%%

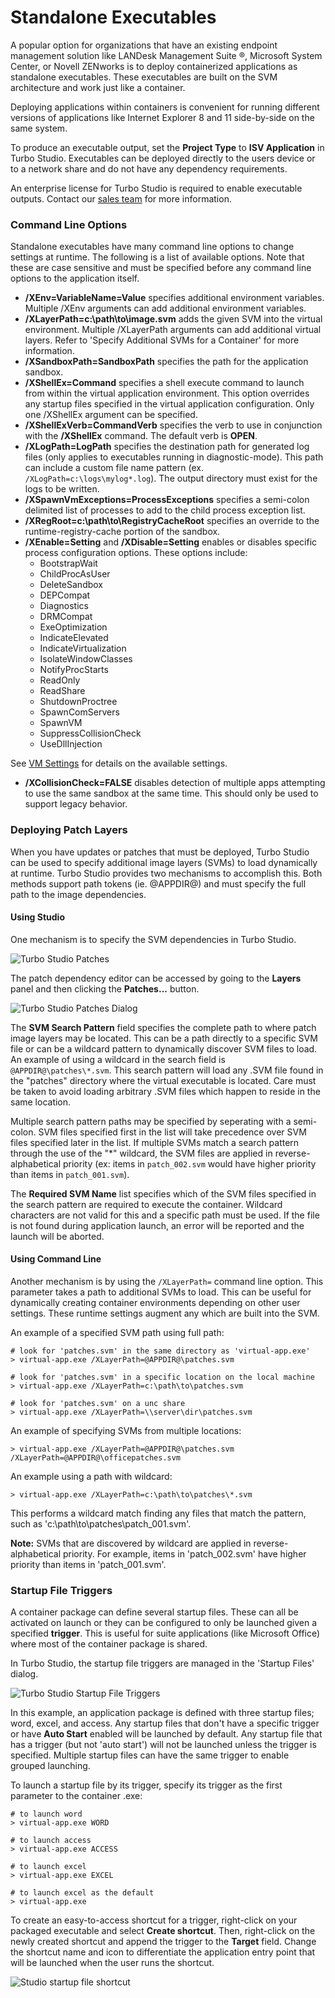 # Standalone Executables

A popular option for organizations that have an existing endpoint management solution like LANDesk Management Suite &reg;, Microsoft System Center, or Novell ZENworks is to deploy containerized applications as standalone executables. These executables are built on the SVM architecture and work just like a container.

Deploying applications within containers is convenient for running different versions of applications like Internet Explorer 8 and 11 side-by-side on the same system.

To produce an executable output, set the **Project Type** to **ISV Application** in Turbo Studio. Executables can be deployed directly to the users device or to a network share and do not have any dependency requirements.

An enterprise license for Turbo Studio is required to enable executable outputs. Contact our [sales team](mailto:sales@turbo.net) for more information.

### Command Line Options

Standalone executables have many command line options to change settings at runtime. The following is a list of available options. Note that these are case sensitive and must be specified before any command line options to the application itself.

- **/XEnv=VariableName=Value** specifies additional environment variables. Multiple /XEnv arguments can add additional environment variables.
- **/XLayerPath=c:\path\to\image.svm** adds the given SVM into the virtual environment. Multiple /XLayerPath arguments can add additional virtual layers. Refer to 'Specify Additional SVMs for a Container' for more information.
- **/XSandboxPath=SandboxPath** specifies the path for the application sandbox.
- **/XShellEx=Command** specifies a shell execute command to launch from within the virtual application environment. This option overrides any startup files specified in the virtual application configuration. Only one /XShellEx argument can be specified.
- **/XShellExVerb=CommandVerb** specifies the verb to use in conjunction with the **/XShellEx** command. The default verb is **OPEN**.
- **/XLogPath=LogPath** specifies the destination path for generated log files (only applies to executables running in diagnostic-mode). This path can include a custom file name pattern (ex. `/XLogPath=c:\logs\mylog*.log`). The output directory must exist for the logs to be written.
- **/XSpawnVmExceptions=ProcessExceptions** specifies a semi-colon delimited list of processes to add to the child process exception list.
- **/XRegRoot=c:\path\to\RegistryCacheRoot** specifies an override to the runtime-registry-cache portion of the sandbox.
- **/XEnable=Setting** and **/XDisable=Setting** enables or disables specific process configuration options. These options include:
  - BootstrapWait
  - ChildProcAsUser
  - DeleteSandbox
  - DEPCompat
  - Diagnostics
  - DRMCompat
  - ExeOptimization
  - IndicateElevated
  - IndicateVirtualization
  - IsolateWindowClasses
  - NotifyProcStarts
  - ReadOnly
  - ReadShare
  - ShutdownProctree
  - SpawnComServers
  - SpawnVM
  - SuppressCollisionCheck
  - UseDllInjection

See [VM Settings](../../vm/virtual-machine/runtime-settings.html) for details on the available settings.

- **/XCollisionCheck=FALSE** disables detection of multiple apps attempting to use the same sandbox at the same time. This should only be used to support legacy behavior.

### Deploying Patch Layers

When you have updates or patches that must be deployed, Turbo Studio can be used to specify additional image layers (SVMs) to load dynamically at runtime. Turbo Studio provides two mechanisms to accomplish this. Both methods support path tokens (ie. @APPDIR@) and must specify the full path to the image dependencies.

#### Using Studio

One mechanism is to specify the SVM dependencies in Turbo Studio.

![Turbo Studio Patches](../../images/patches.png)

The patch dependency editor can be accessed by going to the **Layers** panel and then clicking the **Patches...** button.

![Turbo Studio Patches Dialog](../../images/patchesdlg.png)

The **SVM Search Pattern** field specifies the complete path to where patch image layers may be located. This can be a path directly to a specific SVM file or can be a wildcard pattern to dynamically discover SVM files to load. An example of using a wildcard in the search field is `@APPDIR@\patches\*.svm`. This search pattern will load any .SVM file found in the "patches" directory where the virtual executable is located. Care must be taken to avoid loading arbitrary .SVM files which happen to reside in the same location.

Multiple search pattern paths may be specified by seperating with a semi-colon. SVM files specified first in the list will take precedence over SVM files specified later in the list. If multiple SVMs match a search pattern through the use of the "\*" wildcard, the SVM files are applied in reverse-alphabetical priority (ex: items in `patch_002.svm` would have higher priority than items in `patch_001.svm`).

The **Required SVM Name** list specifies which of the SVM files specified in the search pattern are required to execute the container. Wildcard characters are not valid for this and a specific path must be used. If the file is not found during application launch, an error will be reported and the launch will be aborted.

#### Using Command Line

Another mechanism is by using the `/XLayerPath=` command line option. This parameter takes a path to additional SVMs to load. This can be useful for dynamically creating container environments depending on other user settings. These runtime settings augment any which are built into the SVM.

An example of a specified SVM path using full path:

```
# look for 'patches.svm' in the same directory as 'virtual-app.exe'
> virtual-app.exe /XLayerPath=@APPDIR@\patches.svm

# look for 'patches.svm' in a specific location on the local machine
> virtual-app.exe /XLayerPath=c:\path\to\patches.svm

# look for 'patches.svm' on a unc share
> virtual-app.exe /XLayerPath=\\server\dir\patches.svm
```

An example of specifying SVMs from multiple locations:

```
> virtual-app.exe /XLayerPath=@APPDIR@\patches.svm /XLayerPath=@APPDIR@\officepatches.svm
```

An example using a path with wildcard:

```
> virtual-app.exe /XLayerPath=c:\path\to\patches\*.svm
```

This performs a wildcard match finding any files that match the pattern, such as 'c:\path\to\patches\patch_001.svm'.

<b>Note:</b> SVMs that are discovered by wildcard are applied in reverse-alphabetical priority. For example, items in 'patch_002.svm' have higher priority than items in 'patch_001.svm'.

### Startup File Triggers

A container package can define several startup files. These can all be activated on launch or they can be configured to only be launched given a specified <b>trigger</b>. This is useful for suite applications (like Microsoft Office) where most of the container package is shared.

In Turbo Studio, the startup file triggers are managed in the 'Startup Files' dialog.

![Turbo Studio Startup File Triggers](../../images/triggers.png)

In this example, an application package is defined with three startup files; word, excel, and access. Any startup files that don't have a specific trigger or have <b>Auto Start</b> enabled will be launched by default. Any startup file that has a trigger (but not 'auto start') will not be launched unless the trigger is specified. Multiple startup files can have the same trigger to enable grouped launching.

To launch a startup file by its trigger, specify its trigger as the first parameter to the container .exe:

```
# to launch word
> virtual-app.exe WORD

# to launch access
> virtual-app.exe ACCESS

# to launch excel
> virtual-app.exe EXCEL

# to launch excel as the default
> virtual-app.exe
```

To create an easy-to-access shortcut for a trigger, right-click on your packaged executable and select **Create shortcut**. Then, right-click on the newly created shortcut and append the trigger to the **Target** field. Change the shortcut name and icon to differentiate the application entry point that will be launched when the user runs the shortcut.

![Studio startup file shortcut](../../images/triggers2.png)
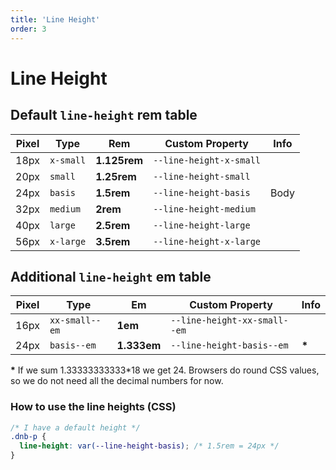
 ```yaml
---
title: 'Line Height'
order: 3
---
```


# Line Height

## Default `line-height` **rem** table

| Pixel | Type      | Rem          | Custom Property         | Info |
| ----- | --------- | ------------ | ----------------------- | ---- |
| 18px  | `x-small` | **1.125rem** | `--line-height-x-small` |      |
| 20px  | `small`   | **1.25rem**  | `--line-height-small`   |      |
| 24px  | `basis`   | **1.5rem**   | `--line-height-basis`   | Body |
| 32px  | `medium`  | **2rem**     | `--line-height-medium`  |      |
| 40px  | `large`   | **2.5rem**   | `--line-height-large`   |      |
| 56px  | `x-large` | **3.5rem**   | `--line-height-x-large` |      |

<!-- - Used for `<h5>` and `<h6>`, who are not a part of the design sytem. -->

## Additional `line-height` **em** table

| Pixel | Type           | Em          | Custom Property              | Info   |
| ----- | -------------- | ----------- | ---------------------------- | ------ |
| 16px  | `xx-small--em` | **1em**     | `--line-height-xx-small--em` |        |
| 24px  | `basis--em`    | **1.333em** | `--line-height-basis--em`    | **\*** |

**\*** If we sum 1.33333333333\*18 we get 24. Browsers do round CSS values, so we do not need all the decimal numbers for now.

### How to use the line heights (CSS)

```css
/* I have a default height */
.dnb-p {
  line-height: var(--line-height-basis); /* 1.5rem = 24px */
}
```
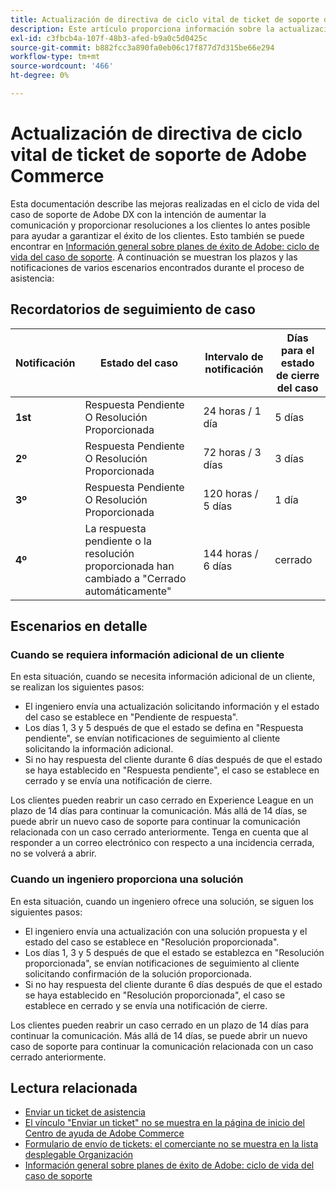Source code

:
 ```yaml
---
title: Actualización de directiva de ciclo vital de ticket de soporte de Adobe Commerce
description: Este artículo proporciona información sobre la actualización de la directiva de ciclo vital del vale de soporte de Adobe Commerce.
exl-id: c3fbcb4a-107f-48b3-afed-b9a0c5d0425c
source-git-commit: b882fcc3a890fa0eb06c17f877d7d315be66e294
workflow-type: tm+mt
source-wordcount: '466'
ht-degree: 0%

---
```


# Actualización de directiva de ciclo vital de ticket de soporte de Adobe Commerce

Esta documentación describe las mejoras realizadas en el ciclo de vida del caso de soporte de Adobe DX con la intención de aumentar la comunicación y proporcionar resoluciones a los clientes lo antes posible para ayudar a garantizar el éxito de los clientes. Esto también se puede encontrar en [Información general sobre planes de éxito de Adobe: ciclo de vida del caso de soporte](https://experienceleague.adobe.com/es/docs/support-resources/data-sheets/overview#support-case-lifecycle---coming-soon).
A continuación se muestran los plazos y las notificaciones de varios escenarios encontrados durante el proceso de asistencia:

## Recordatorios de seguimiento de caso

| Notificación | Estado del caso | Intervalo de notificación | Días para el estado de cierre del caso |
|--- |--- |--- |--- |
| **1st** | Respuesta Pendiente O Resolución Proporcionada | 24 horas / 1 día | 5 días |
| **2º** | Respuesta Pendiente O Resolución Proporcionada | 72 horas / 3 días | 3 días |
| **3º** | Respuesta Pendiente O Resolución Proporcionada | 120 horas / 5 días | 1 día |
| **4º** | La respuesta pendiente o la resolución proporcionada han cambiado a &quot;Cerrado automáticamente&quot; | 144 horas / 6 días | cerrado |

## Escenarios en detalle

### Cuando se requiera información adicional de un cliente

En esta situación, cuando se necesita información adicional de un cliente, se realizan los siguientes pasos:

* El ingeniero envía una actualización solicitando información y el estado del caso se establece en &quot;Pendiente de respuesta&quot;.
* Los días 1, 3 y 5 después de que el estado se defina en &quot;Respuesta pendiente&quot;, se envían notificaciones de seguimiento al cliente solicitando la información adicional.
* Si no hay respuesta del cliente durante 6 días después de que el estado se haya establecido en &quot;Respuesta pendiente&quot;, el caso se establece en cerrado y se envía una notificación de cierre.

Los clientes pueden reabrir un caso cerrado en Experience League en un plazo de 14 días para continuar la comunicación. Más allá de 14 días, se puede abrir un nuevo caso de soporte para continuar la comunicación relacionada con un caso cerrado anteriormente. Tenga en cuenta que al responder a un correo electrónico con respecto a una incidencia cerrada, no se volverá a abrir.

### Cuando un ingeniero proporciona una solución

En esta situación, cuando un ingeniero ofrece una solución, se siguen los siguientes pasos:

* El ingeniero envía una actualización con una solución propuesta y el estado del caso se establece en &quot;Resolución proporcionada&quot;.
* Los días 1, 3 y 5 después de que el estado se establezca en &quot;Resolución proporcionada&quot;, se envían notificaciones de seguimiento al cliente solicitando confirmación de la solución proporcionada.
* Si no hay respuesta del cliente durante 6 días después de que el estado se haya establecido en &quot;Resolución proporcionada&quot;, el caso se establece en cerrado y se envía una notificación de cierre.

Los clientes pueden reabrir un caso cerrado en un plazo de 14 días para continuar la comunicación. Más allá de 14 días, se puede abrir un nuevo caso de soporte para continuar la comunicación relacionada con un caso cerrado anteriormente.

## Lectura relacionada

* [Enviar un ticket de asistencia](https://experienceleague.adobe.com/es/docs/commerce-knowledge-base/kb/help-center-guide/magento-help-center-user-guide#submit-ticket)
* [ El vínculo &quot;Enviar un ticket&quot; no se muestra en la página de inicio del Centro de ayuda de Adobe Commerce](https://experienceleague.adobe.com/es/docs/commerce-knowledge-base/kb/help-center-guide/magento-help-center-user-guide#no-submit-link)
* [Formulario de envío de tickets: el comerciante no se muestra en la lista desplegable Organización](https://experienceleague.adobe.com/es/docs/commerce-knowledge-base/kb/help-center-guide/magento-help-center-user-guide#merchant-not-displayed)
* [Información general sobre planes de éxito de Adobe: ciclo de vida del caso de soporte](https://experienceleague.adobe.com/es/docs/support-resources/data-sheets/overview#support-case-lifecycle---coming-soon)
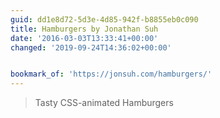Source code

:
 ```yaml
---
guid: dd1e8d72-5d3e-4d85-942f-b8855eb0c090
title: Hamburgers by Jonathan Suh
date: '2016-03-03T13:33:41+00:00'
changed: '2019-09-24T14:36:02+00:00'


bookmark_of: 'https://jonsuh.com/hamburgers/'
---
```



<blockquote>Tasty CSS-animated Hamburgers</blockquote>
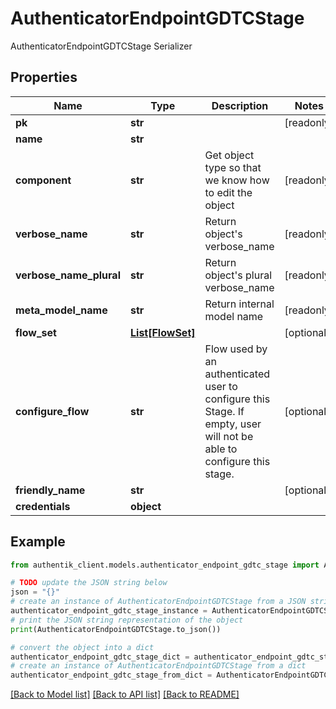 # AuthenticatorEndpointGDTCStage

AuthenticatorEndpointGDTCStage Serializer

## Properties

Name | Type | Description | Notes
------------ | ------------- | ------------- | -------------
**pk** | **str** |  | [readonly] 
**name** | **str** |  | 
**component** | **str** | Get object type so that we know how to edit the object | [readonly] 
**verbose_name** | **str** | Return object&#39;s verbose_name | [readonly] 
**verbose_name_plural** | **str** | Return object&#39;s plural verbose_name | [readonly] 
**meta_model_name** | **str** | Return internal model name | [readonly] 
**flow_set** | [**List[FlowSet]**](FlowSet.md) |  | [optional] 
**configure_flow** | **str** | Flow used by an authenticated user to configure this Stage. If empty, user will not be able to configure this stage. | [optional] 
**friendly_name** | **str** |  | [optional] 
**credentials** | **object** |  | 

## Example

```python
from authentik_client.models.authenticator_endpoint_gdtc_stage import AuthenticatorEndpointGDTCStage

# TODO update the JSON string below
json = "{}"
# create an instance of AuthenticatorEndpointGDTCStage from a JSON string
authenticator_endpoint_gdtc_stage_instance = AuthenticatorEndpointGDTCStage.from_json(json)
# print the JSON string representation of the object
print(AuthenticatorEndpointGDTCStage.to_json())

# convert the object into a dict
authenticator_endpoint_gdtc_stage_dict = authenticator_endpoint_gdtc_stage_instance.to_dict()
# create an instance of AuthenticatorEndpointGDTCStage from a dict
authenticator_endpoint_gdtc_stage_from_dict = AuthenticatorEndpointGDTCStage.from_dict(authenticator_endpoint_gdtc_stage_dict)
```
[[Back to Model list]](../README.md#documentation-for-models) [[Back to API list]](../README.md#documentation-for-api-endpoints) [[Back to README]](../README.md)


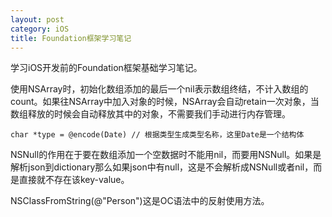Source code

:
 ```yaml
---
layout: post
category: iOS
title: Foundation框架学习笔记
---
```


学习iOS开发前的Foundation框架基础学习笔记。

<!-- more -->

使用NSArray时，初始化数组添加的最后一个nil表示数组终结，不计入数组的count。如果往NSArray中加入对象的时候，NSArray会自动retain一次对象，当数组释放的时候会自动释放其中的对象，不需要我们手动进行内存管理。

``` oc
char *type = @encode(Date) // 根据类型生成类型名称，这里Date是一个结构体
```

NSNull的作用在于要在数组添加一个空数据时不能用nil，而要用NSNull。如果是解析json到dictionary那么如果json中有null，这是不会解析成NSNull或者nil，而是直接就不存在该key-value。

NSClassFromString(@"Person")这是OC语法中的反射使用方法。


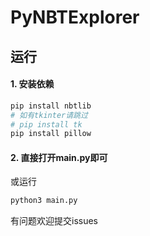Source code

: # PyNBTExplorer
## 运行
#### 1. 安装依赖
```bash
pip install nbtlib
# 如有tkinter请跳过
# pip install tk
pip install pillow
```
#### 2. 直接打开main.py即可
或运行
```bash
python3 main.py
```
有问题欢迎提交issues
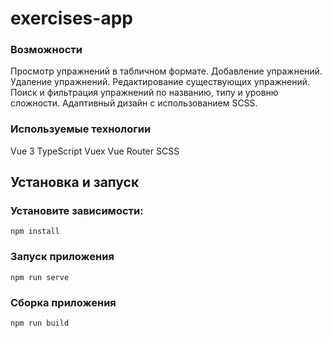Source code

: # exercises-app

### Возможности
Просмотр упражнений в табличном формате.
Добавление упражнений.
Удаление упражнений.
Редактирование существующих упражнений.
Поиск и фильтрация упражнений по названию, типу и уровню сложности.
Адаптивный дизайн с использованием SCSS.

### Используемые технологии
Vue 3
TypeScript
Vuex
Vue Router
SCSS


## Установка и запуск

### Установите зависимости:
```
npm install
```

### Запуск приложения
```
npm run serve
```

### Сборка приложения
```
npm run build
```
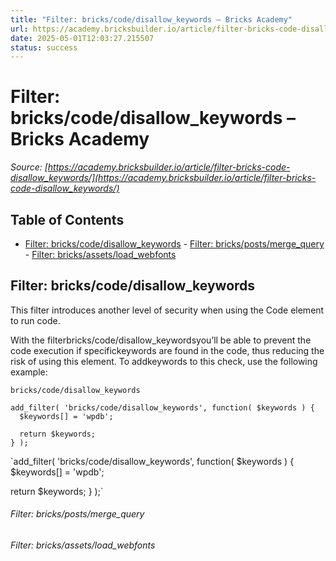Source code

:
 ```yaml
---
title: "Filter: bricks/code/disallow_keywords – Bricks Academy"
url: https://academy.bricksbuilder.io/article/filter-bricks-code-disallow_keywords/
date: 2025-05-01T12:03:27.215507
status: success
---
```


# Filter: bricks/code/disallow_keywords – Bricks Academy

*Source: [https://academy.bricksbuilder.io/article/filter-bricks-code-disallow_keywords/](https://academy.bricksbuilder.io/article/filter-bricks-code-disallow_keywords/)*

## Table of Contents

- [Filter: bricks/code/disallow_keywords](#filter-brickscodedisallowkeywords)
        - [Filter: bricks/posts/merge_query](#filter-brickspostsmergequery)
        - [Filter: bricks/assets/load_webfonts](#filter-bricksassetsloadwebfonts)

## Filter: bricks/code/disallow_keywords

This filter introduces another level of security when using the Code element to run code.

With the filterbricks/code/disallow_keywordsyou’ll be able to prevent the code execution if specifickeywords are found in the code, thus reducing the risk of using this element. To addkeywords to this check, use the following example:

`bricks/code/disallow_keywords`

```
add_filter( 'bricks/code/disallow_keywords', function( $keywords ) {
  $keywords[] = 'wpdb';
  
  return $keywords;
} );
```

`add_filter( 'bricks/code/disallow_keywords', function( $keywords ) {
  $keywords[] = 'wpdb';
  
  return $keywords;
} );`

###### Filter: bricks/posts/merge_query

###### Filter: bricks/assets/load_webfonts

%%

**Work task**
In the entries above, find each line containing the string "continuar" and copy it.

**Your response**
Los clientes pueden reabrir un caso cerrado en Experience League en un plazo de 14 días para continuar la comunicación. Más allá de 14 días, se puede abrir un nuevo caso de soporte para continuar la comunicación relacionada con un caso cerrado anteriormente. Tenga en cuenta que al responder a un correo electrónico con respecto a una incidencia cerrada, no se volverá a abrir.
Los clientes pueden reabrir un caso cerrado en un plazo de 14 días para continuar la comunicación. Más allá de 14 días, se puede abrir un nuevo caso de soporte para continuar la comunicación relacionada con un caso cerrado anteriormente.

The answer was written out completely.